Continuous digital ECG and physical activity recordings were performed and analyzed at a sampling frequency of 500 Hz using a Ponemah Physiology Platform (Data Sciences International). The telemetry implants included a built-in triaxial accelerometer and ECG recorders. Single-lead ECG and physical activity could be recorded simultaneously and subsequently analyzed.

Morphology matching from a template QRS obtained by pace mapping from the injection site and the biological pacemaker rhythms was performed using Ponemah ECG Pro template-based analysis software. This semiautomated analysis allowed for a comparison with all the QRS complexes of the data set, providing an overall percent of cycles that matched the preacquired template.
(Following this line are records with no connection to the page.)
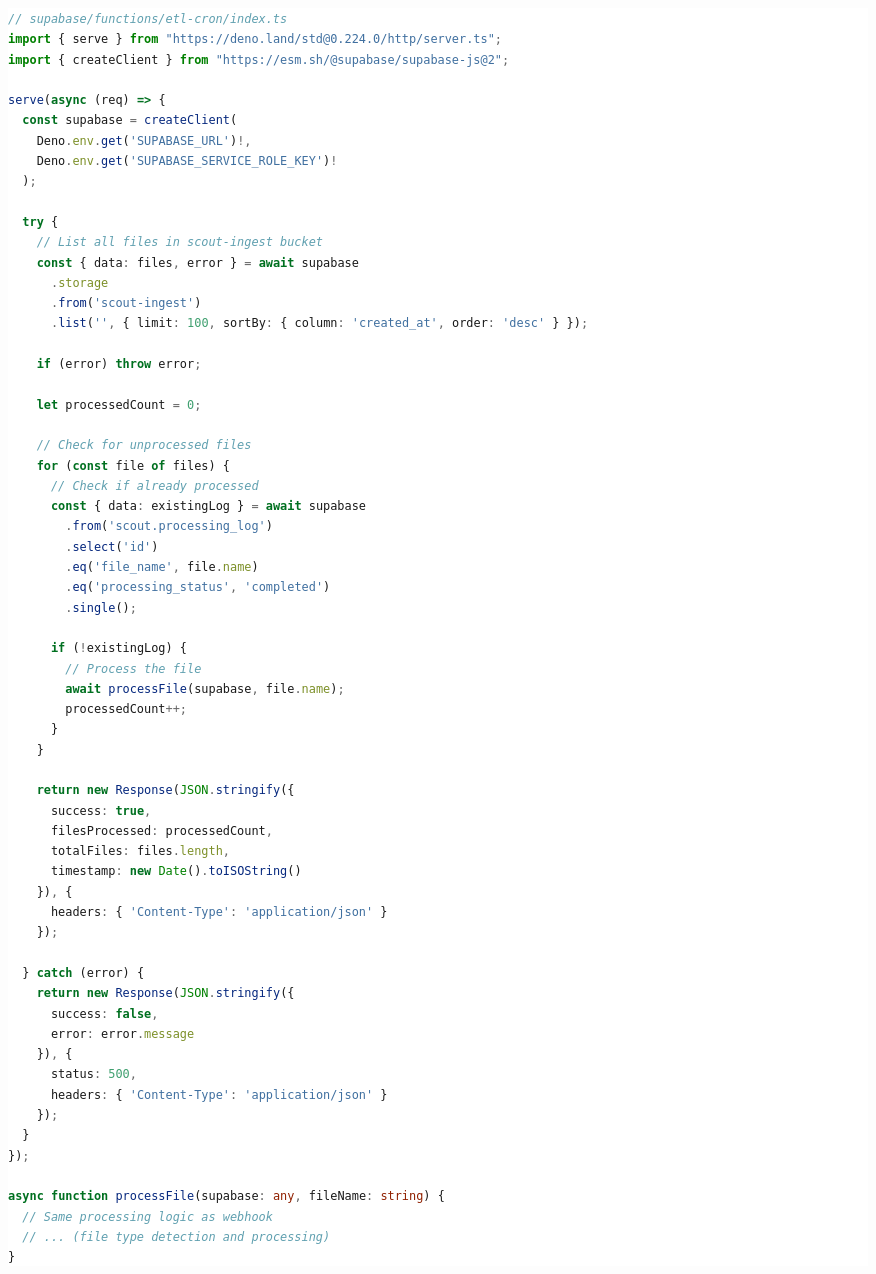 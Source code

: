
 ```typescript
// supabase/functions/etl-cron/index.ts
import { serve } from "https://deno.land/std@0.224.0/http/server.ts";
import { createClient } from "https://esm.sh/@supabase/supabase-js@2";

serve(async (req) => {
  const supabase = createClient(
    Deno.env.get('SUPABASE_URL')!,
    Deno.env.get('SUPABASE_SERVICE_ROLE_KEY')!
  );

  try {
    // List all files in scout-ingest bucket
    const { data: files, error } = await supabase
      .storage
      .from('scout-ingest')
      .list('', { limit: 100, sortBy: { column: 'created_at', order: 'desc' } });

    if (error) throw error;

    let processedCount = 0;
    
    // Check for unprocessed files
    for (const file of files) {
      // Check if already processed
      const { data: existingLog } = await supabase
        .from('scout.processing_log')
        .select('id')
        .eq('file_name', file.name)
        .eq('processing_status', 'completed')
        .single();

      if (!existingLog) {
        // Process the file
        await processFile(supabase, file.name);
        processedCount++;
      }
    }

    return new Response(JSON.stringify({ 
      success: true, 
      filesProcessed: processedCount,
      totalFiles: files.length,
      timestamp: new Date().toISOString()
    }), {
      headers: { 'Content-Type': 'application/json' }
    });

  } catch (error) {
    return new Response(JSON.stringify({ 
      success: false, 
      error: error.message 
    }), {
      status: 500,
      headers: { 'Content-Type': 'application/json' }
    });
  }
});

async function processFile(supabase: any, fileName: string) {
  // Same processing logic as webhook
  // ... (file type detection and processing)
}
``` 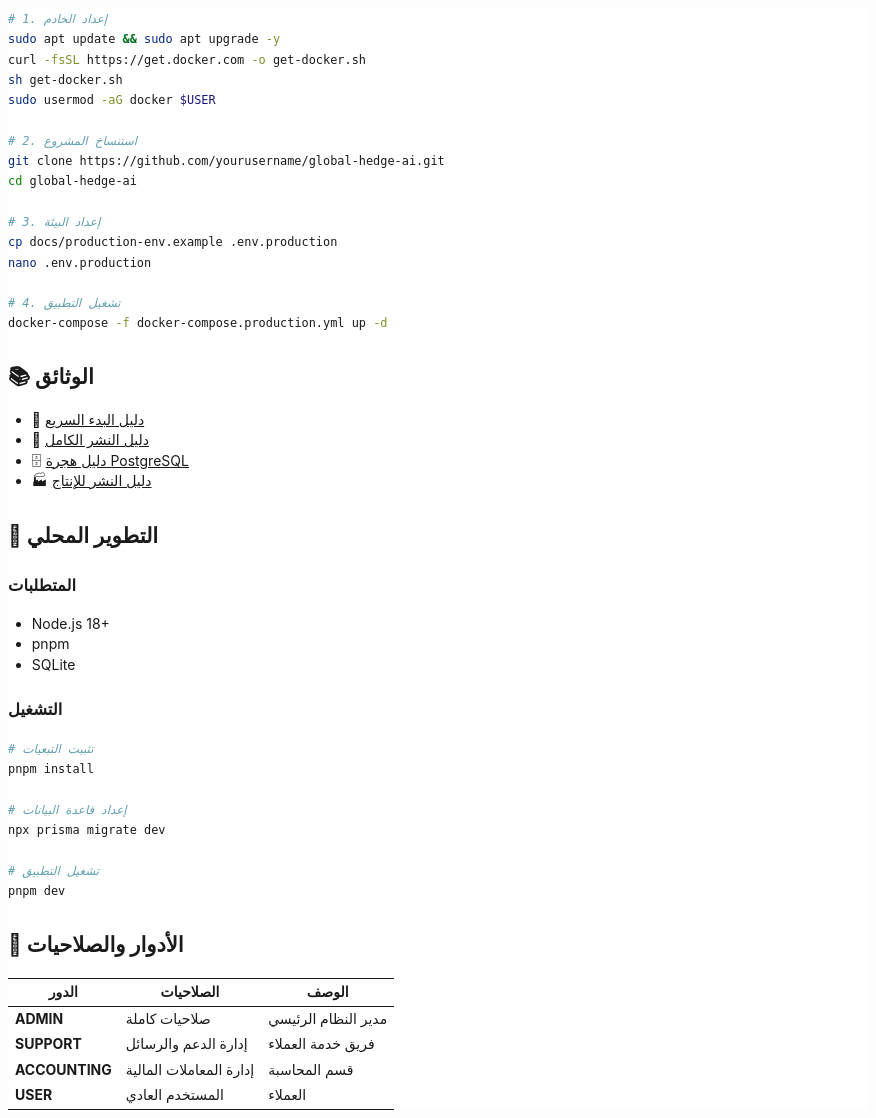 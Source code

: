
 ```bash
# 1. إعداد الخادم
sudo apt update && sudo apt upgrade -y
curl -fsSL https://get.docker.com -o get-docker.sh
sh get-docker.sh
sudo usermod -aG docker $USER

# 2. استنساخ المشروع
git clone https://github.com/yourusername/global-hedge-ai.git
cd global-hedge-ai

# 3. إعداد البيئة
cp docs/production-env.example .env.production
nano .env.production

# 4. تشغيل التطبيق
docker-compose -f docker-compose.production.yml up -d
```

## 📚 **الوثائق**

- 📖 [دليل البدء السريع](docs/quick-start-guide.md)
- 🚀 [دليل النشر الكامل](docs/deployment-guide-arabic.md)
- 🗄️ [دليل هجرة PostgreSQL](docs/postgresql-migration.md)
- 🏭 [دليل النشر للإنتاج](docs/production-deployment.md)

## 🔧 **التطوير المحلي**

### **المتطلبات**
- Node.js 18+
- pnpm
- SQLite

### **التشغيل**

```bash
# تثبيت التبعيات
pnpm install

# إعداد قاعدة البيانات
npx prisma migrate dev

# تشغيل التطبيق
pnpm dev
```

## 👥 **الأدوار والصلاحيات**

| الدور | الصلاحيات | الوصف |
|-------|-----------|-------|
| **ADMIN** | صلاحيات كاملة | مدير النظام الرئيسي |
| **SUPPORT** | إدارة الدعم والرسائل | فريق خدمة العملاء |
| **ACCOUNTING** | إدارة المعاملات المالية | قسم المحاسبة |
| **USER** | المستخدم العادي | العملاء |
Activity data were obtained from a triaxial accelerometer (x, y, and z axes), and the activity value, in arbitrary units (AU), was calculated using the following equation:

Activity (AU) = C * \sqrt{{(X_{i + 1} - X_{i})}^{2} + {(Y_{i + 1} - Y_{i})}^{2} + {(Z_{i + 1} - Z_{i})}^{2}}

where C is a constant based on the δ time for the accelerometer sampling rate (C = interpolation frequency × 3.5347).

Animals were observed as per institutional guidelines in a post-procedure recovery room for 1 day after surgery without telemetry monitoring; thus, ECG and daily activity in the first 24 hours were not available for analysis.

HR variability

To evaluate autonomic modulation during dominant biological pacemaker activity, we analyzed HRV from 5-min recordings during maximal HR at day 8 after gene delivery when peak gene expression would be expected. HRV was analyzed by frequency domain methods using Ponemah analysis software. RR intervals from the 5-min recordings were digitized and analyzed by fast Fourier transformation. Power spectra were quantified by measuring the area in three frequency bands: VLF from 0 to 0.04 Hz, LF from 0.04 to 0.15 Hz, and HF from 0.15 to 0.40 Hz. Measurement of VLF, LF, and HF power components was made not only in absolute values of power (ms²) but also in normalized units (20).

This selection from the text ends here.